5 Ways to Use Log Data to Analyze System Performance--reference

Recently we looked across some of the most common behaviors that our
community of 25,000 users looked for in their logs with a particular focus on
web server logs. In fact our research identified the top 15 web server tags and
alerts created by our customers – you can read more about these from in ourcommunity
insights
 section – and you can also easily create tags or alerts based
on the patterns to identify these behaviours in your systems.

This week we are focusing on performance analysis using log data. Again we
looked across our community of over 25,000 users and identified 5 ways in which
people use log data to analyze system performance. As always customer data was
anonymized and privacy protected. Over the course of the next week we will be
diving into each of these area’s in more detail and will feature
customers first hand accounts of how they are using logs to help identify
and resolve such issues in their systems.

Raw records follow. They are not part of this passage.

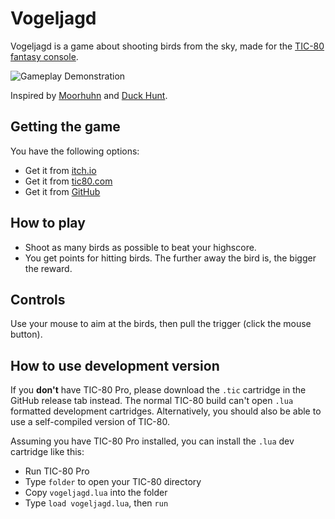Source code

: # Vogeljagd
Vogeljagd is a game about shooting birds from the sky, made for the [TIC-80 fantasy console](https://tic80.com/).

![Gameplay Demonstration](media/gameplay.gif)

Inspired by [Moorhuhn](https://en.wikipedia.org/wiki/Moorhuhn) and [Duck Hunt](https://en.wikipedia.org/wiki/Duck_Hunt).

## Getting the game
You have the following options:

- Get it from [itch.io](https://nalquas.itch.io/vogeljagd)
- Get it from [tic80.com](https://tic80.com/play?cart=147)
- Get it from [GitHub](https://github.com/nalquas/vogeljagd/releases)

## How to play
- Shoot as many birds as possible to beat your highscore.
- You get points for hitting birds. The further away the bird is, the bigger the reward.

## Controls
Use your mouse to aim at the birds, then pull the trigger (click the mouse button).

## How to use development version
If you **don't** have TIC-80 Pro, please download the `.tic` cartridge in the GitHub release tab instead. The normal TIC-80 build can't open `.lua` formatted development cartridges. Alternatively, you should also be able to use a self-compiled version of TIC-80.

Assuming you have TIC-80 Pro installed, you can install the `.lua` dev cartridge like this:

- Run TIC-80 Pro
- Type `folder` to open your TIC-80 directory
- Copy `vogeljagd.lua` into the folder
- Type `load vogeljagd.lua`, then `run`
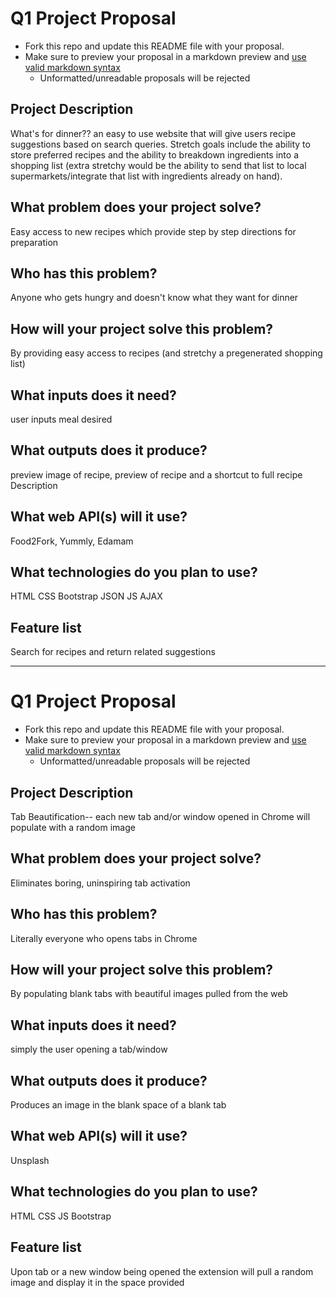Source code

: # Q1 Project Proposal

* Fork this repo and update this README file with your proposal.
* Make sure to preview your proposal in a markdown preview and [use valid markdown syntax](https://help.github.com/articles/basic-writing-and-formatting-syntax/)
  * Unformatted/unreadable proposals will be rejected

## Project Description
What's for dinner??  an easy to use website that will give users recipe suggestions based on search queries.
Stretch goals include the ability to store preferred recipes and the ability to breakdown ingredients into a shopping list (extra stretchy would be the ability to send that list to local supermarkets/integrate that list with ingredients already on hand).

## What problem does your project solve?
Easy access to new recipes which provide step by step directions for preparation

## Who has this problem?
Anyone who gets hungry and doesn't know what they want for dinner

## How will your project solve this problem?
By providing easy access to recipes (and stretchy a pregenerated shopping list)

## What inputs does it need?
user inputs meal desired

## What outputs does it produce?
preview image of recipe, preview of recipe and a shortcut to full recipe Description

## What web API(s) will it use?
Food2Fork, Yummly, Edamam

## What technologies do you plan to use?
HTML
CSS
Bootstrap
JSON
JS
AJAX

## Feature list
Search for recipes and return related suggestions

----------
# Q1 Project Proposal

* Fork this repo and update this README file with your proposal.
* Make sure to preview your proposal in a markdown preview and [use valid markdown syntax](https://help.github.com/articles/basic-writing-and-formatting-syntax/)
  * Unformatted/unreadable proposals will be rejected

## Project Description
Tab Beautification-- each new tab and/or window opened in Chrome will populate with a random image

## What problem does your project solve?
Eliminates boring, uninspiring tab activation

## Who has this problem?
Literally everyone who opens tabs in Chrome

## How will your project solve this problem?
By populating blank tabs with beautiful images pulled from the web

## What inputs does it need?
simply the user opening a tab/window

## What outputs does it produce?
Produces an image in the blank space of a blank tab

## What web API(s) will it use?
Unsplash

## What technologies do you plan to use?
HTML
CSS
JS
Bootstrap


## Feature list
Upon tab or a new window being opened the extension will pull a random image and display it in the space provided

Our research looked at more than 200k patterns from across our Community
 to identify important events in their log data. With a particular focus on
performance related issues we identified the following 5 areas as trending and
common across our user base.:

1. Slow Response Times:Response times are one of the most
common and useful performance measures that are available from your
log data. They give you an immediate understanding of how long a
request is taking to be returned. For example web server logs can give you
insight into how long a request takes to return a response to a client device.
This can include time taken for the different components behind your
web server (application servers, DBs) to process the request so it can
give an immediate view as to how well your application is
performing. Recording response times from the client device/broswer
can give you an even more complete picture since it also captures page load time
in the app/browser as well as network latency.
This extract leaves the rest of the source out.